According to Dr. Indru Punwani, head of pediatric dentistry at the University of Illinois at Chicago's College of Dentistry, parents should ask how long after the procedure the child should be acting normally, if the procedure is routine and how the child will be monitored.

Depending on individual circumstances, the dentist might choose one of three levels of sedation or general anesthesia to keep the child as comfortable as possible. Physical condition, age and ability to understand the procedure all factor into this decision.

Dentists use minimal sedation in the form of nitrous oxide and other drugs if the child is able and willing to wear a nose piece. She should be alert during the procedure, require minimal monitoring and be OK to leave the office five minutes after the procedure is finished.

A child that requires more extensive work or is too young to wear the nose piece required for nitrous oxide is a candidate for moderate sedation. She should be able to breathe and swallow on her own and respond to verbal and physical stimulation, but should still be monitored constantly to make sure heart rate, breathing and blood pressure are normal.

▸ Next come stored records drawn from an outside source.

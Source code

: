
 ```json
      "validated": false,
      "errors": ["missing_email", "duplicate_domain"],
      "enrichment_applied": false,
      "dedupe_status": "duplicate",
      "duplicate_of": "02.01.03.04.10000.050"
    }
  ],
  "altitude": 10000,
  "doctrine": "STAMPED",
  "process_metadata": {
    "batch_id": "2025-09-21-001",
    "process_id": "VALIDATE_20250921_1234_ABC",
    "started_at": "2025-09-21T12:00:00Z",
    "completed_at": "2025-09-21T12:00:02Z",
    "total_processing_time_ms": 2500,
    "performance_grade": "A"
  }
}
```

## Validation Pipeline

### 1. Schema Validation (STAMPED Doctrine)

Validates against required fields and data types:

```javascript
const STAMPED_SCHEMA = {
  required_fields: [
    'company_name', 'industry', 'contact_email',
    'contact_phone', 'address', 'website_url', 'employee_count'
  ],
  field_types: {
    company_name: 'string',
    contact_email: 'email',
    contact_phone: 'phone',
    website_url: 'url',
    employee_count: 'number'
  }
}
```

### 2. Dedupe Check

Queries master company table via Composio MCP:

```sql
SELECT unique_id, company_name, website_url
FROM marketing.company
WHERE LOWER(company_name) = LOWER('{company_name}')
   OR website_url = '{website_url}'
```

The next level is deep sedation, which is used when a lot of work is required in the child's mouth. For deep sedation, an anesthesiologist, oral surgeon or credentialed pediatric dentist must be present. The child will not be able to breathe fully on her own and will be less responsive to stimulation. The deepest level is general anesthesia, during which the child should react about the same as she would for deep sedation.

One way parents can help is by being forthcoming with all the details of the child's health, including past sedation experiences, breathing issues the child may have and allergies. Dentist's instructions should be followed carefully as well.

Although problems can occur, Punwani maintains that, when done properly, sedation is very safe. "This is a routine procedure carried out in thousands of offices every day," he says.